**What is needed**
Locate the line that contains "# TinySHM: Microcontroller-oriented" in the entries below, then repeat it and every following line through the line that contains "## TARGET HARDWARE", exactly, and no others.
================================
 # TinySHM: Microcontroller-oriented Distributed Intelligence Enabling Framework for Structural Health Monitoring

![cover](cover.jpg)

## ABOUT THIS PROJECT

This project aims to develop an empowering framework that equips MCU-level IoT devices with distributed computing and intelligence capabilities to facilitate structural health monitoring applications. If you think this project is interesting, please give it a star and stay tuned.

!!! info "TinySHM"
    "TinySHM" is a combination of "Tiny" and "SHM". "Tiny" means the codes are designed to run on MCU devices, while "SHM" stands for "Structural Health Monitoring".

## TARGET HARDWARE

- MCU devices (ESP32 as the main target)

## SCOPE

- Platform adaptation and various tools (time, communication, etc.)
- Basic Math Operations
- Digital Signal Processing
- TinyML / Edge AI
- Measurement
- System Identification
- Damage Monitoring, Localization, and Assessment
================================
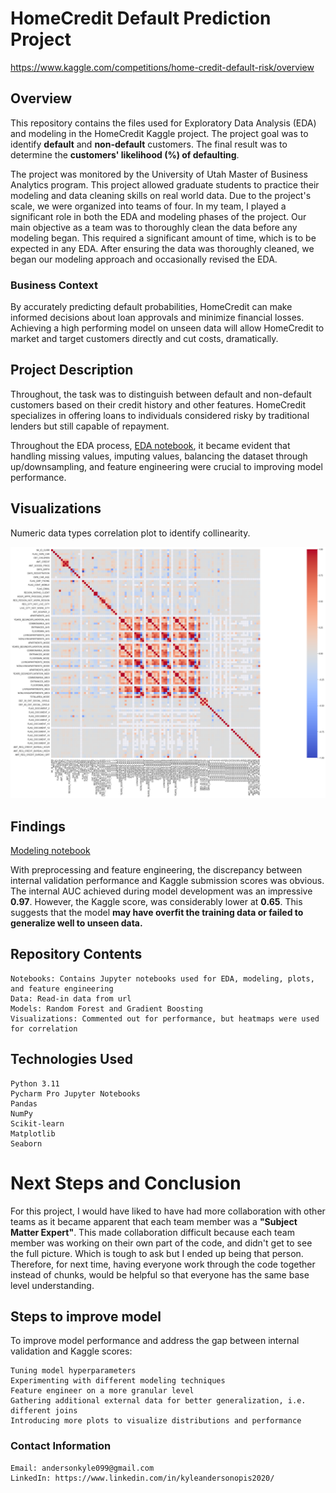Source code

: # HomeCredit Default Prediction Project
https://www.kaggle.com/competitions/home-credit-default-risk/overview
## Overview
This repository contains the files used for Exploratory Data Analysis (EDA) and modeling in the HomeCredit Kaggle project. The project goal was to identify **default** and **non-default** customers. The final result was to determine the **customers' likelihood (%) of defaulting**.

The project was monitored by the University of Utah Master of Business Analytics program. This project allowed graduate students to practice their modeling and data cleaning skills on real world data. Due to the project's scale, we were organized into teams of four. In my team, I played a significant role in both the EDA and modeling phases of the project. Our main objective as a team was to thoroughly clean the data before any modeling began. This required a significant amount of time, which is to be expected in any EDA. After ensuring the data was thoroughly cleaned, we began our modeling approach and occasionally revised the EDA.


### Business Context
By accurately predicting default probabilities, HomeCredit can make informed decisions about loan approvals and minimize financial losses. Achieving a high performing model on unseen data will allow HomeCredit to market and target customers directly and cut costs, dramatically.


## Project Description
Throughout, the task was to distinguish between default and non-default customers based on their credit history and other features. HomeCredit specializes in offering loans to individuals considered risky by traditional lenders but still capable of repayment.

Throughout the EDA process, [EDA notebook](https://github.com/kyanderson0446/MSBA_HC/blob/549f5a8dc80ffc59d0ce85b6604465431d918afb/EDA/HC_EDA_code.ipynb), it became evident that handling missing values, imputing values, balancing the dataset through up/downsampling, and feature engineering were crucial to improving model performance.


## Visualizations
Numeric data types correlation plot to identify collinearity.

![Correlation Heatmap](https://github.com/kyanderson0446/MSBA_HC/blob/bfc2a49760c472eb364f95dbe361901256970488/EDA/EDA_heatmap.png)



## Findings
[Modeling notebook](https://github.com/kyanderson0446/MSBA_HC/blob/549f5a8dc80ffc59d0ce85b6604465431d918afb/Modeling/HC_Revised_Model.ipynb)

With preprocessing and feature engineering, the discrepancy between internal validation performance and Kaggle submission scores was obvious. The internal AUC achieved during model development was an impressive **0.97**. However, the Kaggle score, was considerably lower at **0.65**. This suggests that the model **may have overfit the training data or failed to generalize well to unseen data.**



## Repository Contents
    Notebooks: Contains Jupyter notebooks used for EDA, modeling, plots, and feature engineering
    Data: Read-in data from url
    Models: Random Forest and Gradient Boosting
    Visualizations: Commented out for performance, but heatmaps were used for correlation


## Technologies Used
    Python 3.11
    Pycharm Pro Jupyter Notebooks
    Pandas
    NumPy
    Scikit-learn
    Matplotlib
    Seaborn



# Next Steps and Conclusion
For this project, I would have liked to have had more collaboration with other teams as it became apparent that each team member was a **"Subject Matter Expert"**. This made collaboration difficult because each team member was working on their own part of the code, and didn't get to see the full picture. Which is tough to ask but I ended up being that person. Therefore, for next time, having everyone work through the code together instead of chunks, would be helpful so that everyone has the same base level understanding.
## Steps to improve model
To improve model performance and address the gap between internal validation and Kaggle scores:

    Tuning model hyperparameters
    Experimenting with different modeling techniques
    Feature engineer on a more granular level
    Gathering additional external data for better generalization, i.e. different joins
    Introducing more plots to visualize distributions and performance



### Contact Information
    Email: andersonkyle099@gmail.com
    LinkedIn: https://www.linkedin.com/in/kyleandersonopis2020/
================================
**The answer**
 # TinySHM: Microcontroller-oriented Distributed Intelligence Enabling Framework for Structural Health Monitoring

![cover](cover.jpg)

## ABOUT THIS PROJECT

This project aims to develop an empowering framework that equips MCU-level IoT devices with distributed computing and intelligence capabilities to facilitate structural health monitoring applications. If you think this project is interesting, please give it a star and stay tuned.

!!! info "TinySHM"
    "TinySHM" is a combination of "Tiny" and "SHM". "Tiny" means the codes are designed to run on MCU devices, while "SHM" stands for "Structural Health Monitoring".

## TARGET HARDWARE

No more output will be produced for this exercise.